## Task requirements:
A word-for-word transcription of every record is needed.

*** Opening Data for the task ***

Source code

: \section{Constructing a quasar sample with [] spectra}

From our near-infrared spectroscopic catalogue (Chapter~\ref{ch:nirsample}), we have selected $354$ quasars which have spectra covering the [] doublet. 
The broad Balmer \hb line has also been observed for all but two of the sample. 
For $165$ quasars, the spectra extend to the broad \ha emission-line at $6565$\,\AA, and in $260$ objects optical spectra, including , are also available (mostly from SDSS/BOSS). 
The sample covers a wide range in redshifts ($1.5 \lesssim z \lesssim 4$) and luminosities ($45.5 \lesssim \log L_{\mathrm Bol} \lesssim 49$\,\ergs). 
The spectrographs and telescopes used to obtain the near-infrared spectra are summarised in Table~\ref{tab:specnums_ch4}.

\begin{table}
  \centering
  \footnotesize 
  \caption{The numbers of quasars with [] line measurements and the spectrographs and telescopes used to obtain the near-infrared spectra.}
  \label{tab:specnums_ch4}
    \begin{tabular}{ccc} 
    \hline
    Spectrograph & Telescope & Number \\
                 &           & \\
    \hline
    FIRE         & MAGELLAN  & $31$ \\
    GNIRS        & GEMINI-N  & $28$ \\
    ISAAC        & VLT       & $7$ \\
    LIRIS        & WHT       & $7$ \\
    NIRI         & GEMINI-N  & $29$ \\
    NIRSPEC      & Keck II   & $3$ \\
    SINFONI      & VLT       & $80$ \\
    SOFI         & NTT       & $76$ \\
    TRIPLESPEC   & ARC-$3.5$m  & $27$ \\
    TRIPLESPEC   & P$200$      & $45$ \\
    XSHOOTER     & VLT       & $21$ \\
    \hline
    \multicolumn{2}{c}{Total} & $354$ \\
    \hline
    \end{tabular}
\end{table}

*** Closing Data for the task ***

## Task answer:
Source code

: \section{Constructing a quasar sample with [] spectra}

From our near-infrared spectroscopic catalogue (Chapter~\ref{ch:nirsample}), we have selected $354$ quasars which have spectra covering the [] doublet. 
The broad Balmer \hb line has also been observed for all but two of the sample. 
For $165$ quasars, the spectra extend to the broad \ha emission-line at $6565$\,\AA, and in $260$ objects optical spectra, including , are also available (mostly from SDSS/BOSS). 
The sample covers a wide range in redshifts ($1.5 \lesssim z \lesssim 4$) and luminosities ($45.5 \lesssim \log L_{\mathrm Bol} \lesssim 49$\,\ergs). 
The spectrographs and telescopes used to obtain the near-infrared spectra are summarised in Table~\ref{tab:specnums_ch4}.

\begin{table}
  \centering
  \footnotesize 
  \caption{The numbers of quasars with [] line measurements and the spectrographs and telescopes used to obtain the near-infrared spectra.}
  \label{tab:specnums_ch4}
    \begin{tabular}{ccc} 
    \hline
    Spectrograph & Telescope & Number \\
                 &           & \\
    \hline
    FIRE         & MAGELLAN  & $31$ \\
    GNIRS        & GEMINI-N  & $28$ \\
    ISAAC        & VLT       & $7$ \\
    LIRIS        & WHT       & $7$ \\
    NIRI         & GEMINI-N  & $29$ \\
    NIRSPEC      & Keck II   & $3$ \\
    SINFONI      & VLT       & $80$ \\
    SOFI         & NTT       & $76$ \\
    TRIPLESPEC   & ARC-$3.5$m  & $27$ \\
    TRIPLESPEC   & P$200$      & $45$ \\
    XSHOOTER     & VLT       & $21$ \\
    \hline
    \multicolumn{2}{c}{Total} & $354$ \\
    \hline
    \end{tabular}
\end{table}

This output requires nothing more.